EBITDA (Earnings before interest, taxes, depreciation and
amortization) for the review period was EUR 4.9 million (EUR 4.3
million), an increase of 15.5 %. Operating profit for the review
period was EUR 18.4 million (EUR 6.1 million). Profit before taxes
for the review period was EUR 17.4 million (EUR 5.1 million).

The balance sheet total was EUR 287.3 million (EUR 222.3 million), an
increase of 29.2 %. The company's equity-to-assets ratio at the end
of the review period was 47.0 % (42.6 %).

The fair value of the Group’s investment property at the end of the
review period was EUR 262.9 million (EUR 211.4 million). The change
in the fair value of investment property was due to a reduction in
the return requirements of the market, a change in the value of
property owned throughout the review period, and increases in
acquisition cost recognized in separate companies during the review
period.

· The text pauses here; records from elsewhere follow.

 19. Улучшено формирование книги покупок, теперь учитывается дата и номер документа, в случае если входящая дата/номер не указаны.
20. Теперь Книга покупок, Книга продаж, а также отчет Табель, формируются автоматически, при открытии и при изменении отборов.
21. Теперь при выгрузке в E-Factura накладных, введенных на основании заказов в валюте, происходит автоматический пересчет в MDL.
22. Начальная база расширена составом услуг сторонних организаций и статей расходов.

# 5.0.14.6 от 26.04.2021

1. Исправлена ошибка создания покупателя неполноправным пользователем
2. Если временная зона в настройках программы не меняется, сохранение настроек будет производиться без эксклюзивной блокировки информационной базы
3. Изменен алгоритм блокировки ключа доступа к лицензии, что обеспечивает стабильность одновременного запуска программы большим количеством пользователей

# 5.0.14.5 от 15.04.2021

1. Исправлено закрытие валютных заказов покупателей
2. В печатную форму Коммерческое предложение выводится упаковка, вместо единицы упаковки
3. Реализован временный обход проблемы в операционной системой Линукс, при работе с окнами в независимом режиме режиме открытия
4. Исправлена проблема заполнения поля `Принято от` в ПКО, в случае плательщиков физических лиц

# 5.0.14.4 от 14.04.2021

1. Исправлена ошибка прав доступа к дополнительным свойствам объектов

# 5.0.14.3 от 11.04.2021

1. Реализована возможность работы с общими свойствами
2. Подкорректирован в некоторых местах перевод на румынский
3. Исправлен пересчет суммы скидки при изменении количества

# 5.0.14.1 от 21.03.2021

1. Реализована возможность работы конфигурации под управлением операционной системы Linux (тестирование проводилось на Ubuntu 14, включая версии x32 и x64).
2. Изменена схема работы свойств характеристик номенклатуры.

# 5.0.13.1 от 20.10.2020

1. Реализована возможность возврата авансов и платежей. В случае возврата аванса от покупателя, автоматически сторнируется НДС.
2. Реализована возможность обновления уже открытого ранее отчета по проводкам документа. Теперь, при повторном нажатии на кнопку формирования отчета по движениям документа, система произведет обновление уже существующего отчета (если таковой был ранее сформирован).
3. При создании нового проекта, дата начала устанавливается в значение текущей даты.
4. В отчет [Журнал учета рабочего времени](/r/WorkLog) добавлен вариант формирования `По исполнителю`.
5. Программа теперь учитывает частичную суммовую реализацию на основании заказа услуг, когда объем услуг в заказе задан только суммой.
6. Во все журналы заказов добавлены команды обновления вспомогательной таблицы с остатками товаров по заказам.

The effect on profit of the change in the fair value of
investment property was EUR 13.5 million (EUR 1.9 million).

The Group's total rentable floor area was 241,000 floor square meters
at the end of the review period (205,359 floor square meters at March
31, 2005). At the end of the review period, the Group's average
financial occupancy ratio was 96.5 % (95.7 %). The financial
occupancy ratio describes the rental revenue from the properties as a
percentage of the combined total of the rent for the leased space and
the estimated market rent for the vacant space. The Group’s leases at
the end of the review period amounted to EUR 67.8 million (EUR 59.1
million).

Group structure

The Technopolis Group includes the parent company, Technopolis Plc,
which has operations in Oulu and Vantaa, and its subsidiaries
Innopoli Ltd in Espoo (100 % owned), Technopolis Kareltek Oy in
Lappeenranta (99.8 % owned), Medipolis Ltd in Oulu (55.7 % owned),
and other subsidiaries. The parent company also has a minority
holding in the affiliated companies Technocenter Kempele Oy (48.5 %),
Iin Micropolis Ltd (25.7 %), Oulu Innovation Ltd (24 %) and
Lappeenranta Innovation Oy (20 %).

The Group also includes Innopoli Ltd’s wholly-owned subsidiary,
Technopolis Ventures Ltd, in Espoo. Technopolis Ventures Ltd has a
wholly-owned subsidiary, Technopolis Ventures Kareltek Oy. Following
a transaction executed in March, Oulutech Ltd became a 70 % owned
subsidiary of Technopolis Ventures Ltd. Technopolis Ventures Ltd also
has a 25 % holding in Otaniemen kehitys Oy.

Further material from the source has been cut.